04-Mar-2015 •Research Desk
In an unscheduled (we refuse to call it a surprise) early morning move, the Reserve Bank lowered interest rates, reducing the benchmark repurchase rate--commonly called the repo rate--to 7.5 percent from 7.75 percent.
In his statement, the RBI Governor indicated that he was happy with the government's fiscal control, but increasingly worried about the lack of growth.
"The fiscal consolidation program, while delayed, may compensate in quality, especially if state governments are cooperative," Rajan said in the statement. "Given low capacity utilisation and still-weak indicators of production and credit off-take, it is appropriate for the Reserve Bank to be pre-emptive in its policy action to utilize available space for monetary accommodation."
This is good news, tempered with bad news. The government is doing its bit, but the economy is not lifting as well as it should. The fact that Rajan thought it necessary to prepone the rate cut by a month (the next scheduled policy review is due on April 7) shows that the weak point in the Indian economy has shifted from inflation and government overspending to poor growth.
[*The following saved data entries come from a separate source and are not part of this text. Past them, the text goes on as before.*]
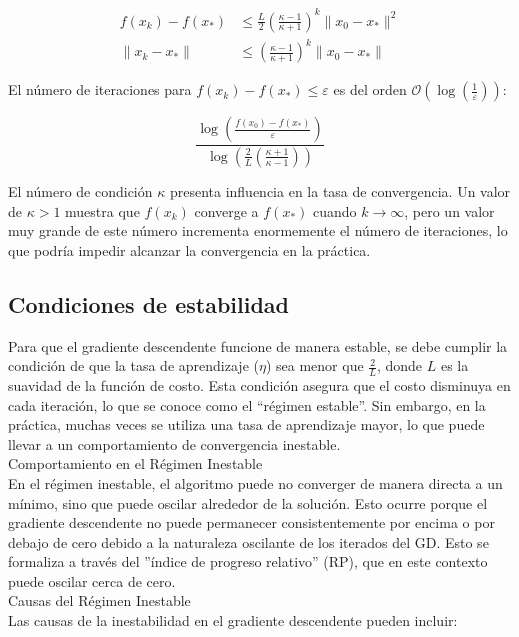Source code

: \documentclass[conference]{IEEEtran}
\begin{document}
\begin{align*}
f(x_{k}) - f(x_{*}) &\leq \frac{L}{2} \left( \frac{\kappa - 1}{\kappa + 1} \right)^{k} \|x_{0} - x_{*}\|^{2} \tag{2.15} \\
\|x_{k} - x_{*}\| &\leq \left( \frac{\kappa - 1}{\kappa + 1} \right)^{k} \|x_{0} - x_{*}\|
\end{align*}

El número de iteraciones para \( f(x_k) - f(x_*) \leq \varepsilon \) es del orden \( \mathcal{O}\left(\log\left(\frac{1}{\varepsilon}\right)\right) \):

\[
\frac{\log\left(\frac{f(x_0) - f(x_*)}{\varepsilon}\right)}{\log\left(\frac{2}{L}\left(\frac{\kappa + 1}{\kappa - 1}\right)\right)}
\]

El número de condición \( \kappa \) presenta influencia en la tasa de convergencia. Un valor de \( \kappa > 1 \) muestra que \( f(x_k) \) converge a \( f(x_*) \) cuando \( k \to \infty \), pero un valor muy grande de este número incrementa enormemente el número de iteraciones, lo que podría impedir alcanzar la convergencia en la práctica.

\subsection{Condiciones de estabilidad}
Para que el gradiente descendente funcione de manera estable, se debe cumplir la condición de que la tasa de aprendizaje ($\eta$) sea menor que $\frac{2}{L}$, donde $L$ es la suavidad de la función de costo. Esta condición asegura que el costo disminuya en cada iteración, lo que se conoce como el ``régimen estable''. Sin embargo, en la práctica, muchas veces se utiliza una tasa de aprendizaje mayor, lo que puede llevar a un comportamiento de convergencia inestable. \\

Comportamiento en el Régimen Inestable\\
En el régimen inestable, el algoritmo puede no converger de manera directa a un mínimo, sino que puede oscilar alrededor de la solución. Esto ocurre porque el gradiente descendente no puede permanecer consistentemente por encima o por debajo de cero debido a la naturaleza oscilante de los iterados del GD. Esto se formaliza a través del ''índice de progreso relativo'' (RP), que en este contexto puede oscilar cerca de cero.\\

Causas del Régimen Inestable\\
Las causas de la inestabilidad en el gradiente descendente pueden incluir:
\end{document}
Impact on Mutual Fund Investors
Equity funds: Today, equity fund investors will have a great day. The Sensex cracked 30,000 in the morning. The clear sense that the RBI and the government are both on the same page and making strong efforts to revive the economy. This should keep investors interested and the markets strong, but of course the short term mood of the equity markets cannot be predicted.
Debt Funds: As usual, lower rates are a positive for longer maturity debt funds and there will likely be decent gains as an immediate results. However, investors should remember that in the long run, lower rates means lower returns. Even so, since the lower rates are preceded by lower inflation, real (inflation-adjusted) returns will likely be maintained or may even improve.